1. Field of the Invention
This invention relates generally to security in computer processors and particularly to automated enforcement of security policies in such processors.
2. Description of the Related Art
The development effort required to build a system is directly proportional to the cost of its failure; hence critical systems used in space shuttles and banks undergo much more rigorous development cycles than systems for home users. Such high assurance, trustworthy systems require a tremendous investment of time, effort, and money by their small community of users, and, in comparison to commodity systems, lag far behind in performance and programmability. Unfortunately, for commodity processors, security threats are often not considered at the rapidly changing Instruction Set Architecture (ISA) or micro-architecture levels. Allowing commodity parts to be retrofitted with protection mechanisms without increasing the cost for ordinary users would offer a significant advantage for high assurance system development.
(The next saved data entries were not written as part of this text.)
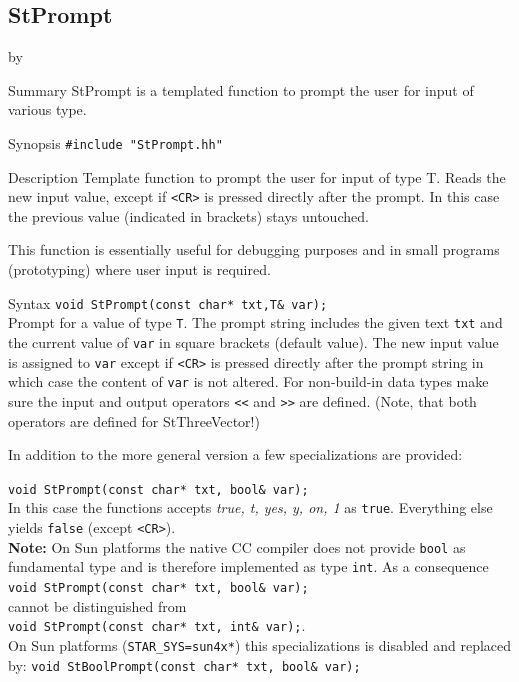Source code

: \documentclass[twoside]{article}
\newcommand{\comp}[1]{\texttt{#1}}%
\newcommand{\entrylabel}[1]{\mbox{\textbf{{#1}}}\hfil}%
\newenvironment{entry}
{\begin{list}{}%
    {\renewcommand{\makelabel}{\entrylabel}%
     \setlength{\labelwidth}{90pt}%
     \setlength{\leftmargin}{\labelwidth}
     \advance\leftmargin by \labelsep%
      }%
    }%
  {\end{list}}
\newcommand{\Entrylabel}[1]%
{\raisebox{0pt}[1ex][0pt]{\makebox[\labelwidth][l]%
    {\parbox[t]{\labelwidth}{\hspace{0pt}\textbf{{#1}}}}}}
\newenvironment{Entry}%
{\renewcommand{\entrylabel}{\Entrylabel}\begin{entry}}%
  {\end{entry}}
\begin{document}
\subsection{StPrompt } \label{ref:StPrompt}
\begin{Entry}
\item[Summary]
    StPrompt is a templated function to prompt the user for input of
    various type.
    
\item[Synopsis]
    \verb+#include "StPrompt.hh"+
    
  
\item[Description]   
  Template function to prompt the user for input of type T.
  Reads the new input value, except if \verb+<CR>+ is 
  pressed directly after the prompt. In this case the
  previous value (indicated in brackets) stays untouched.

  This function is essentially useful for debugging purposes and in small
  programs (prototyping) where user input is required.
  
\item[Syntax]
    \verb+void StPrompt(const char* txt,T& var);+\\
    Prompt for a value of type \comp{T}. The prompt string includes
    the given text \comp{txt} and the current value of \comp{var}
    in square brackets (default value). The new input value is assigned
    to \comp{var} except if \verb+<CR>+ is pressed directly after the prompt
    string in which case the content of \comp{var} is not altered.
    For non-build-in data types make sure the input and output 
    operators \verb+<<+ and \verb+>>+ are defined. (Note, that 
    both operators are defined for StThreeVector!)

    In addition to the more general version a few specializations
    are provided:

    \verb+void StPrompt(const char* txt, bool& var);+\\
    In this case the functions accepts \textit{true, t, yes, y, on, 1}
    as \comp{true}. Everything else yields \comp{false}
    (except \verb+<CR>+).\\
    {\bf Note:} On Sun platforms the native CC compiler does not provide \comp{bool}
    as fundamental type and is therefore implemented as type \comp{int}.
    As a consequence \\
    \verb+void StPrompt(const char* txt, bool& var);+\\
    cannot be distinguished from \\
    \verb+void StPrompt(const char* txt, int& var);+.\\
    On Sun platforms (\comp{STAR\_SYS=sun4x*}) this specializations is
    disabled and replaced by:
    \verb+void StBoolPrompt(const char* txt, bool& var);+\\    


\end{Entry}
\end{document}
The economics of trustworthy system development has placed designers under constraints not faced by low assurance, commodity systems. For example, the expense of special purpose hardware can make it costlier to provide both high performance and strong security. Even when hardware vendors incorporate security enhancements, integrating these mechanisms into a complex system design may present many practical and theoretical problems, driving up the costs and driving out the release schedule. This is especially true at the highest Common Criteria Evaluation Assurance Levels (EALs). A 2006 GAO report analyzing the cost of Common Criteria evaluations (of the more common EAL2, EAL3, and EAL4 variety) found, not surprisingly, that higher assurance levels tend to be costlier and more time-consuming. In addition to the fact that such system development costs per unit are very high, users requiring such functionality make up a small portion of the market. Sophisticated security mechanisms at the hardware level are typically targeted at a relatively small market sector and add unacceptable costs to commodity products.
Due to the high non-recurring engineering (NRE) cost of manufacturing custom hardware and the small amortization base of low volume products, manufacturers are often forced to choose less costly alternatives, such as an older, cheaper process (e.g., 0.5 μm vs. 45 nm). For this reason, the gap in performance between low volume (e.g., military) and commercial systems grows every year, with commercial hardware performance dominating by a factor of one hundred—a gap that did not exist thirty years ago. For example, according to the Institute for Defense Analyses, The United States Department of Defense (DOD)], as a low-volume customer, has benefited from some of this explosion in the commercial integrated circuit market, but DOD has increasingly encountered challenges in getting appropriate and affordable access to technology and products.
As a result of these economic factors, designers of trustworthy systems requiring high performance need some way to incorporate commercial hardware components without compromising security. Modern integrated circuit devices for general purpose processing (“GP processors”) are complex and expensive. While highly refined, market economics demand that GP processors address the general case, in which it is not possible to include in the integrated circuit dedicated mechanisms to enforce security policies during processing. The general design paradigm is that the GP processor should include only those mechanisms and functions that cannot be implemented efficiently as a software program that comprises invocations of the mechanisms already provided by the GP processor.
An operating system (“OS”) is a software program that provides instructions directly to the GP processor. An OS is responsible for managing the physical resources of the computer (e.g., main memory, disk memory, and various I/O devices), via GP processor instructions, while providing an execution environment for applications to access (abstractions of) those resources in a “secure” way. The definition of “secure” varies from OS to OS, and a given configuration of hardware and software results in what is called the computer's “automated security policy.” Mechanisms to control the actions of active elements of a computer system are sometimes called reference monitors when they are non-bypassable, self-protecting, and minimized.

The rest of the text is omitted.